Exercise description
Copy out each line below that has the word "cropWhitespace" in it.

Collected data
* * * *

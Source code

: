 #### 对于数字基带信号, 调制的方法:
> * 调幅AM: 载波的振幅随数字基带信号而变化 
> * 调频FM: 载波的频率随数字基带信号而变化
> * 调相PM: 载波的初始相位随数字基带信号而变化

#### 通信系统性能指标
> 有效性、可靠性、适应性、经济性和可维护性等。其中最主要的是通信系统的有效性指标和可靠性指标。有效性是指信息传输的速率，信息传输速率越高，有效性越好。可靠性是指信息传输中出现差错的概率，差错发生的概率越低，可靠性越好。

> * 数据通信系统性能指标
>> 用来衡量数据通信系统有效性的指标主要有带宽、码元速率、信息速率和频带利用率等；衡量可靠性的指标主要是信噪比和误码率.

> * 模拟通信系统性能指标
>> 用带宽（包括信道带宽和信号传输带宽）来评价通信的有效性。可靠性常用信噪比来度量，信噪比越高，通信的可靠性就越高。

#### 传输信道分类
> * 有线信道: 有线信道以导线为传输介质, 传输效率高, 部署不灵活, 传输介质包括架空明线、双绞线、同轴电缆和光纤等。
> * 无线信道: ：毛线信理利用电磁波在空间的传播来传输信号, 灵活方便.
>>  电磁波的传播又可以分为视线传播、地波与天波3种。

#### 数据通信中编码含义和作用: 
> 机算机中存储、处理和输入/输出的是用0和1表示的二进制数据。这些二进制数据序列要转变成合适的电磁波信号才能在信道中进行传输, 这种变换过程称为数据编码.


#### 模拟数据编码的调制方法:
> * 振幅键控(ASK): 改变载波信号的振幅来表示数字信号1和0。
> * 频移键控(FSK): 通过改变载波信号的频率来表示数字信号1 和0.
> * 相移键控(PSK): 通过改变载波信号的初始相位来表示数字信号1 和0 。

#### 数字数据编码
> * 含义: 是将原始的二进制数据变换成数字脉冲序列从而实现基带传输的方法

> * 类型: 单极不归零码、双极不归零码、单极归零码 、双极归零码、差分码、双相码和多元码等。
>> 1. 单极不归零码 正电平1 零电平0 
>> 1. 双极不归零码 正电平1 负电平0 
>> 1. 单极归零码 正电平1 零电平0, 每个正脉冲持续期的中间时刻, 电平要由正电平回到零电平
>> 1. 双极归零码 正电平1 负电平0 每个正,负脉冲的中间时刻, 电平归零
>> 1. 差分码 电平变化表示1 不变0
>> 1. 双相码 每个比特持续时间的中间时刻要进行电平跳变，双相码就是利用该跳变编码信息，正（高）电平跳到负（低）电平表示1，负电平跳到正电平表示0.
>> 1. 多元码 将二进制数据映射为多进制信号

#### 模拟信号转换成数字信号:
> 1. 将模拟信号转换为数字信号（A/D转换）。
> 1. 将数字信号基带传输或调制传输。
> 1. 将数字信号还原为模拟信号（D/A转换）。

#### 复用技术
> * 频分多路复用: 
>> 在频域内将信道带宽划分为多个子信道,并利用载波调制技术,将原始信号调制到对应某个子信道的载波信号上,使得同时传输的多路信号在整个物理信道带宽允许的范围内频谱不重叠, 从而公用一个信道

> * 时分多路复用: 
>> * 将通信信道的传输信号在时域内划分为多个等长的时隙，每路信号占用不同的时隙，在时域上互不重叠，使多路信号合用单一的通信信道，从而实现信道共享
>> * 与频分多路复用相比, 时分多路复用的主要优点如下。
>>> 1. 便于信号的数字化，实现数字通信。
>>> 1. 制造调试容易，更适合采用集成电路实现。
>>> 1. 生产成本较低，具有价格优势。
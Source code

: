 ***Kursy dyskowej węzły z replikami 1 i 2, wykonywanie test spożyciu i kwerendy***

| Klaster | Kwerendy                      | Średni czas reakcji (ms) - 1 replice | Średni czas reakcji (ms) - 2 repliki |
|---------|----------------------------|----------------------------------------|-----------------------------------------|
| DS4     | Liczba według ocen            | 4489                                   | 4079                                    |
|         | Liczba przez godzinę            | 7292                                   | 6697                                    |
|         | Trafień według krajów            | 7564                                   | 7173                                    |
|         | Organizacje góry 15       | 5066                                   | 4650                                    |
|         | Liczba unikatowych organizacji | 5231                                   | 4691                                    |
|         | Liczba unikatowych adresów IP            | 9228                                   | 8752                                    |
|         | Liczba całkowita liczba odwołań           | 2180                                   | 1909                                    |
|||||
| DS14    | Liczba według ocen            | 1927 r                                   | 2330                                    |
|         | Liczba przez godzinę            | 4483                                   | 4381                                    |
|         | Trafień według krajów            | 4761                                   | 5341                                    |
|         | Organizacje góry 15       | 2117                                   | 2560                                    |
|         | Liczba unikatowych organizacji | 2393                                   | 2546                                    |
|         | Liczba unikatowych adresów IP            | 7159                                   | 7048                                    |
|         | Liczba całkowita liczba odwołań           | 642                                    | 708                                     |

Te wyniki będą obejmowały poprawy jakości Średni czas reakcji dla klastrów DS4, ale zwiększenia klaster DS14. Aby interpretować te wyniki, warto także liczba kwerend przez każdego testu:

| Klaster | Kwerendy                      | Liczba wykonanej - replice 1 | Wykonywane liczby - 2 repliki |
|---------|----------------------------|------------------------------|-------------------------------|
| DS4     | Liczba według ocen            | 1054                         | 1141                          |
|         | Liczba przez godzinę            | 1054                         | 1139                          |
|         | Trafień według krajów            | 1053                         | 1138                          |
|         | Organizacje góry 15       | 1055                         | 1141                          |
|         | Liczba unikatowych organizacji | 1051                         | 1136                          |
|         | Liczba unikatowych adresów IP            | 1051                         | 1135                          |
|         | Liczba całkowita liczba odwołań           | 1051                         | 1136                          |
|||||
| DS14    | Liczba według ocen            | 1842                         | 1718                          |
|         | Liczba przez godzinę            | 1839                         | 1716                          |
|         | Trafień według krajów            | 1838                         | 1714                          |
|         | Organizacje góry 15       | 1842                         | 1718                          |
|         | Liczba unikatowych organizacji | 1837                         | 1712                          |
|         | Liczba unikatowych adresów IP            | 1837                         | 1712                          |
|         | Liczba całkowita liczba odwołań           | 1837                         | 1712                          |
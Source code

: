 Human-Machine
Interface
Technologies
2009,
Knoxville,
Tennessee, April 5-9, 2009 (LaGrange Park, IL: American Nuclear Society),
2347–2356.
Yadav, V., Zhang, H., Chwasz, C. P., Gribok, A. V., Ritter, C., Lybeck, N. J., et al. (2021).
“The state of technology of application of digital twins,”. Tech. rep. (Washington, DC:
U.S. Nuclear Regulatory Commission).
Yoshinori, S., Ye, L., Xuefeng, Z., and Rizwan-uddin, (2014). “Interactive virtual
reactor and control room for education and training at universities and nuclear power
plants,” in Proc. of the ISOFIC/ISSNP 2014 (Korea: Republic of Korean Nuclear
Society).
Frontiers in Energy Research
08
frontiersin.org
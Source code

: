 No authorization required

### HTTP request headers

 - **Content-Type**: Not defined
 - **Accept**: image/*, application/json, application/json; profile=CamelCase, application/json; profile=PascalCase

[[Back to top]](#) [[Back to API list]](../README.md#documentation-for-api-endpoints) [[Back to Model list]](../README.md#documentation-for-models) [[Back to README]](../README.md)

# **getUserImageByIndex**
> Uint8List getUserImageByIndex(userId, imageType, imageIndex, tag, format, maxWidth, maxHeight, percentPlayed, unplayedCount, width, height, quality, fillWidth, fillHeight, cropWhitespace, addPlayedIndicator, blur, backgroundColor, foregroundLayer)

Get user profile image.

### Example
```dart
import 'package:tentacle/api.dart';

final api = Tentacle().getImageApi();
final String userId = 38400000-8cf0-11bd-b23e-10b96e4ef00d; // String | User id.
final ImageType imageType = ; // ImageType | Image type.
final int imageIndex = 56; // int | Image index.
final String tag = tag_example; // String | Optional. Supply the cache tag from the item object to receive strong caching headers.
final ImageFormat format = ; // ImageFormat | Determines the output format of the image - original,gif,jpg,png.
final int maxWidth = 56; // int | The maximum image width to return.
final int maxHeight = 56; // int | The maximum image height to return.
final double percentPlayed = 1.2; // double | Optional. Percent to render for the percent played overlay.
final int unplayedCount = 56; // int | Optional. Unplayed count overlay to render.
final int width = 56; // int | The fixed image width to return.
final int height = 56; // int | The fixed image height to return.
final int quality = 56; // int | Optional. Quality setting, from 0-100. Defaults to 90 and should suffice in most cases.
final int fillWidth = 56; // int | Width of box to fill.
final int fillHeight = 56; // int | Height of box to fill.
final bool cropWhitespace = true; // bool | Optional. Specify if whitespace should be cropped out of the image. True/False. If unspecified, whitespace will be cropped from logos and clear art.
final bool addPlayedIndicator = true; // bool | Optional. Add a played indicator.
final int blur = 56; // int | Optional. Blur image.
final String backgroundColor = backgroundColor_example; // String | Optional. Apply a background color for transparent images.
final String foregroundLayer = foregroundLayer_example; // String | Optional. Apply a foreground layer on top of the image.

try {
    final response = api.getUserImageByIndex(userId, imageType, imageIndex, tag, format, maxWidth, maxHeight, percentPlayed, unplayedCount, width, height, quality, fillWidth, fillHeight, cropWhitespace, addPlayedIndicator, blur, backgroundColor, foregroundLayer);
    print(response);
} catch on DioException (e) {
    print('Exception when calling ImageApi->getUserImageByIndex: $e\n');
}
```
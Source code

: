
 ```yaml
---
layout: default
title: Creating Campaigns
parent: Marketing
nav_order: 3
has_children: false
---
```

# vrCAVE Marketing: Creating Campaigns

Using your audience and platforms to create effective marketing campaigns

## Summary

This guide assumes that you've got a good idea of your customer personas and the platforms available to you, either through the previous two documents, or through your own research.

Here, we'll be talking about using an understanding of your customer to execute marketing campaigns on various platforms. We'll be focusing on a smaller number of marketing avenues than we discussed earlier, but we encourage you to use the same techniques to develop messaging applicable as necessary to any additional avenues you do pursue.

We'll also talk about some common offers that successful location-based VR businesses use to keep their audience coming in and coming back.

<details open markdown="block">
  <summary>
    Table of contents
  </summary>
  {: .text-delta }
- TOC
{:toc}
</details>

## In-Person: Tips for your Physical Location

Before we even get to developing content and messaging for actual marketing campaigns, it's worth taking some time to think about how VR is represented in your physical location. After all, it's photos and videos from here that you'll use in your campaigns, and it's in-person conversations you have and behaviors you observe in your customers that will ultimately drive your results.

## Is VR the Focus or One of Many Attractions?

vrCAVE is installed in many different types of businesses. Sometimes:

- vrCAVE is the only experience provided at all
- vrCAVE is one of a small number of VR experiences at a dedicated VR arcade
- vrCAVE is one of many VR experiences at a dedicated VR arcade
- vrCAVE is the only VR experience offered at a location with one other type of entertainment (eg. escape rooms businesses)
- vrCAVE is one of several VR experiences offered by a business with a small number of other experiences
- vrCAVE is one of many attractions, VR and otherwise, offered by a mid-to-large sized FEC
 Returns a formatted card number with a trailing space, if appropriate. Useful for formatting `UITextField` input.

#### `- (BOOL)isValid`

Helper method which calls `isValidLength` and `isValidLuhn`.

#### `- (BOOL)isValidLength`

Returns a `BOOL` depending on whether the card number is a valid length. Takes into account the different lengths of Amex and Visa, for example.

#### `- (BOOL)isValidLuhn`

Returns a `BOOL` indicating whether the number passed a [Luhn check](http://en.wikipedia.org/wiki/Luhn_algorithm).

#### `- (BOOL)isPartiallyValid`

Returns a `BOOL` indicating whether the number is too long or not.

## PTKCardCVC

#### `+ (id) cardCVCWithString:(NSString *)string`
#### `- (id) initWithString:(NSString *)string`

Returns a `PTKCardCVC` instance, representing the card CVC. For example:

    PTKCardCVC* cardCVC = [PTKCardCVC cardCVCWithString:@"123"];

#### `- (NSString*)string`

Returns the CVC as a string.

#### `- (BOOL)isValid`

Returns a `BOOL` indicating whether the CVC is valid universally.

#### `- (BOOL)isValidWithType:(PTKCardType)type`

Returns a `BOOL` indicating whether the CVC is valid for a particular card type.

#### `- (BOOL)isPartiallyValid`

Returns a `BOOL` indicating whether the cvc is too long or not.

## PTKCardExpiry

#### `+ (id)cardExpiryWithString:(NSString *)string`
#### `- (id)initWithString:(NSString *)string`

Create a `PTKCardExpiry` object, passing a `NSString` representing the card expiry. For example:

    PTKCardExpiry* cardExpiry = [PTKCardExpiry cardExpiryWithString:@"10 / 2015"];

* * * *

Task solution
> Uint8List getUserImageByIndex(userId, imageType, imageIndex, tag, format, maxWidth, maxHeight, percentPlayed, unplayedCount, width, height, quality, fillWidth, fillHeight, cropWhitespace, addPlayedIndicator, blur, backgroundColor, foregroundLayer)
final bool cropWhitespace = true; // bool | Optional. Specify if whitespace should be cropped out of the image. True/False. If unspecified, whitespace will be cropped from logos and clear art.
    final response = api.getUserImageByIndex(userId, imageType, imageIndex, tag, format, maxWidth, maxHeight, percentPlayed, unplayedCount, width, height, quality, fillWidth, fillHeight, cropWhitespace, addPlayedIndicator, blur, backgroundColor, foregroundLayer);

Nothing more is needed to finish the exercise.